Abbreviations: HDL‐C, high‐density lipoprotein cholesterol; IDL‐C, intermediate‐density lipoprotein cholesterol; LDL pattern, low‐density lipoprotein modal density pattern; LDL‐Cd, directly measured low‐density lipoprotein cholesterol per traditional definition; LDLr‐C, directly measured low‐density lipoprotein real cholesterol; Lp(a)‐C, lipoprotein(a) cholesterol; non–HDL‐C, non–high‐density lipoprotein cholesterol; RLP, remnant lipoprotein cholesterol (IDL‐C + VLDL3‐C); TC, total cholesterol; TG, triglycerides; VLDL‐C, very low‐density lipoprotein cholesterol.

Lipid parameters, other than ratios, are reported in mg/dL. Median (25th to 75th percentile) and [5th to 95th percentile] presented for continuous variables. No. (%) presented for categorical variables.

*Reported in those with triglycerides <400 mg/dL; bottom limit set at 0.
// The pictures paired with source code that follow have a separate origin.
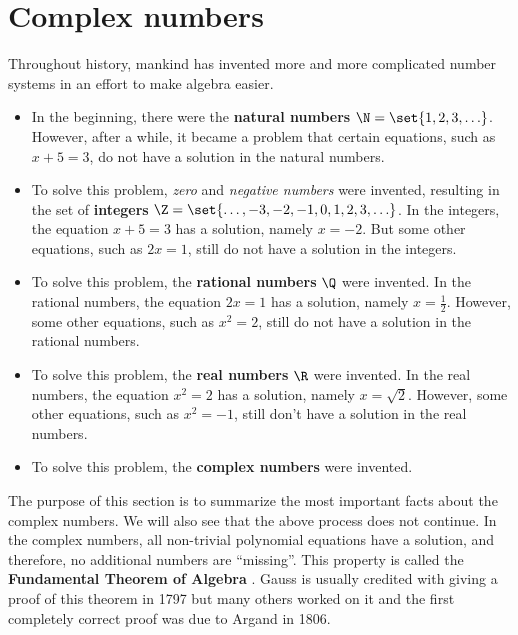 \appendix

\chapter{Complex numbers}

Throughout history, mankind has invented more and more complicated
number systems in an effort to make algebra easier.
\begin{itemize}
\item In the beginning, there were the \textbf{natural numbers}%
   $\N = \set{1, 2, 3, \ldots}$. However,
  after a while, it became a problem that certain equations, such as
  $x+5=3$, do not have a solution in the natural numbers.
\item To solve this problem, {\em zero} and {\em negative numbers}
  were invented, resulting in the set of \textbf{integers}%
   $\Z=\set{\ldots,-3,-2,-1,0,1,2,3,\ldots}$. In
  the integers, the equation $x+5=3$ has a solution, namely
  $x=-2$. But some other equations, such as $2x=1$, still do not have
  a solution in the integers.
\item To solve this problem, the \textbf{rational numbers}%
   $\Q$ were invented. In the rational
  numbers, the equation $2x=1$ has a solution, namely
  $x=\frac{1}{2}$. However, some other equations, such as $x^2=2$,
  still do not have a solution in the rational numbers.
\item To solve this problem, the \textbf{real numbers}%
   $\R$ were invented. In the real numbers,
  the equation $x^2=2$ has a solution, namely $x=\sqrt{2}$. However,
  some other equations, such as $x^2=-1$, still don't have a solution
  in the real numbers.
\item To solve this problem, the \textbf{complex numbers}%
   were invented.
\end{itemize}
The purpose of this section is to summarize the most important facts
about the complex numbers. We will also see that the above process
does not continue. In the complex numbers, all non-trivial polynomial
equations have a solution, and therefore, no additional numbers are
``missing''.  This property is called the \textbf{Fundamental Theorem
  of Algebra}%
%
. Gauss is usually credited with
giving a proof of this theorem in 1797 but many others worked on it
and the first completely correct proof was due to Argand in 1806.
Population density distributions of TC, HDL‐C, TG, Friedewald LDL‐C,23 non–HDL‐C, and the TC to HDL‐C ratio (Figure 2) are nearly identical as shown by superimposable curves of lipid distributions from adults in the VLDL database and population‐representative National Health and Nutrition Examination Survey (NHANES) 2007 to 2008. In VLDL adults, the median directly measured LDL‐C is 108 mg/dL (2.79 mmol/L) and IQR 85 to 135 mg/dL (2.20–3.49 mmol/L). Median non–HDL‐C is 133 mg/dL (3.44 mmol/L) and IQR 106 to 163 mg/dL (2.74–4.22 mmol/L). These values in adults are somewhat higher compared with the pediatric sample. Details on distributions for each lipid parameter are provided in Table 1.

Figure 2.

Figure 2

Lipid distributions in adult samples of the Very Large Database of Lipids and National Health and Nutrition Examination Survey (NHANES). Kernel density plots of non–high‐density lipoprotein cholesterol (HDL‐C) and total cholesterol (TC)/HDL‐C in the study sample (Very Large Database of Lipids 2009–2011) and the NHANES 2007–2008.

Although the lipid profile of the average patient in the VLDL sample is typical of the general population, a considerable number of patients with rare phenotypes exist within the sample. For example, there are 15 pure type I hyperchylomicronemic subjects in the VLDL database based on a ratio of TG to TC >9 (a phenotype estimated to occur at a frequency of approximately 10−6 in the general population). The type V dyslipidemia phenotype, characterized by hyperchylomicronemia in addition to very low‐density lipoprotein cholesterol excess (defined as very low‐density lipoprotein cholesterol >95th percentile), occurs in 588 subjects. Of the more common non‐hyperchylomicronemic dyslipidemia phenotypes, we estimate that there are 25 119 type IIb, 1391 type III, and 117 642 type IV subjects.

Current Variables

The variables currently in the VLDL are year of VAP testing, age, sex, VAP lipid profile (as detailed in Table 1), and other analytes (online Appendix, Table A1). From these primary variables, many additional variables are derived for inclusion in the master database to facilitate the efficiency and uniformity of future studies. Key derived variables at the present time include cholesterol ratios (eg, TC/HDL‐C, TG/HDL‐C), estimated cholesterol parameters (eg, Friedewald estimated LDL‐C), absolute differences in cholesterol parameters (eg, Friedewald estimated minus directly measured LDL‐C), population percentiles of cholesterol parameters, guideline classifications of cholesterol parameters (based exclusively on the cholesterol profile [eg, LDL‐C <70, 70–99, 100–129 mg/dL]), and dyslipidemia classifications (eg, Fredrickson‐Levy dyslipidemia classes, I, IIa, IIb, IV, V, and rare hyperchylomicronemia phenotypes).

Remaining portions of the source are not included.